The question that must be asked

How’s this for a first para from a mere columnist who wishes to take up Obama’s empty rhetoric about modern Islam and the Christianity of a thousand years ago?

I have written three books and numerous articles about the Crusades, slavery and the Inquisition, so I suppose I am, forgive me, somewhat qualified to discuss them. Not, of course, as expert as President Barack Obama, because he seems to be an authority on pretty much everything.

The columnist is Michael Coren writing in the Toronto Sun, under the heading, Obama dodges tough questions of Islam. His conclusion, in what is anyway a short article, seems to be this:

As I say, I have written entire books about the context and nuance of all this so a column can never satisfy. What Obama was perhaps trying to say was that people use religion to conduct all sorts of evil deeds and in that he is correct. But if he genuinely understood history and religion, he would know that Christ’s actual teachings were seldom the reason for ancient injustices.

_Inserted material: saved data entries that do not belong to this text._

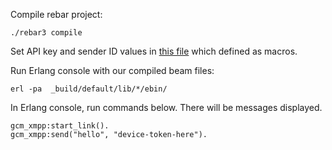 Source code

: 
Compile rebar project:

    ./rebar3 compile

Set API key and sender ID values in [this file](https://github.com/bazi/gcm-xmpp/blob/master/apps/gcm/src/gcm_xmpp.erl) which defined as macros.

Run Erlang console with our compiled beam files:

    erl -pa  _build/default/lib/*/ebin/

In Erlang console, run commands below. There will be messages displayed.

    gcm_xmpp:start_link().
    gcm_xmpp:send("hello", "device-token-here").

The question that must be asked – and Obama and so many like him have neither the courage nor the wit to do so – is whether the same can be said of Islam.

Ahem, ahem. Obama does, of course, know the answer, which is why he does so much to evade the question.

Facing the truth

This is by Michael Coren in The Toronto Sun: Face the truth about Islam and terrorism:

Only a bigot believes that all Muslims are terrorists, but only a fool believes there is no link between Islam and terrorism.

Yet as still another innocent person is beheaded and paraded before the world, there are two odious coalitions that refuse the embrace or admit the truth.

The first is in some ways easier to deal with. This dark gang includes Islamic fundamentalists, anti-Zionist and anti-Semitic fanatics, haters of the west and in particular the United States and hard left extremists who believe all violence and instability aids their cause.

The second is more complex and nuanced. This alliance involves the cowardly, the absurdly naive, the usefully stupid, the relativist deniers and those who due to good will or a total lack of historical consciousness believe all religions are the same and if only everybody had high speed Internet and a full belly we could all dance together into the sunset.

There are in fact four stages involved in the denial of Islamic terror. The first is where we empty our heads. The second is where we bury of heads. The third is where we bow our heads. The fourth is where we lose our heads.

The first three are metaphorical, the last is literal.

The first stage involves ignorance. We assume Islamic violence is all our fault because of, for example, the Crusades.

This is what I call the Kevin Costner school of history.

In the movie Robin Hood: Prince of Thieves, dashing Kev tells us that his dad thought it wrong to try to convert people to another religion. Quite so, but Robin’s dad obviously knew little of the Crusades because they never tried to convert Muslims and were a direct response to 300 years of Islamic violence in the Holy Land. They were a product of Islamic brutality, not its cause.

From the Crusades we blame imperialism, even though the major empire o f the Islamic world was Turkish and Muslim; we blame Israel; we blame George Bush; we blame everyone and everything other than the genuine article.

The second stage is an attempt to ignore what is going on, to pretend if we are sufficiently indifferent it will all disappear and we can return to our Netflix and HBO and be terribly smug and clever in our own cocoons of moribund complacency.

Next is submission, where we become subservient to an Islamic ascendancy that takes the shape of anti-racism, anti-Islamophobia, liberalism and a bewildering belief that Christianity is oppressive and reactionary and perhaps Islam really does have quite a lot to offer if we give it enough time and thought.

Finally comes, well, the decapitation of the few followed by the political and moral decapitation of the many.

If you doubt me, ask Arab Christians how quickly the Islamic cringing minority becomes the angry, demanding group insisting that their rights and sensitivities triumph over all other feelings and aspirations.

This is not about individual Muslims but about an Islamism that runs directly contrary to progress, human rights, sexual and gender equality, pluralism, independent opinion and individual, scientific and ethical advancement.

The blades are hovering quite close now, closer than you might imagine.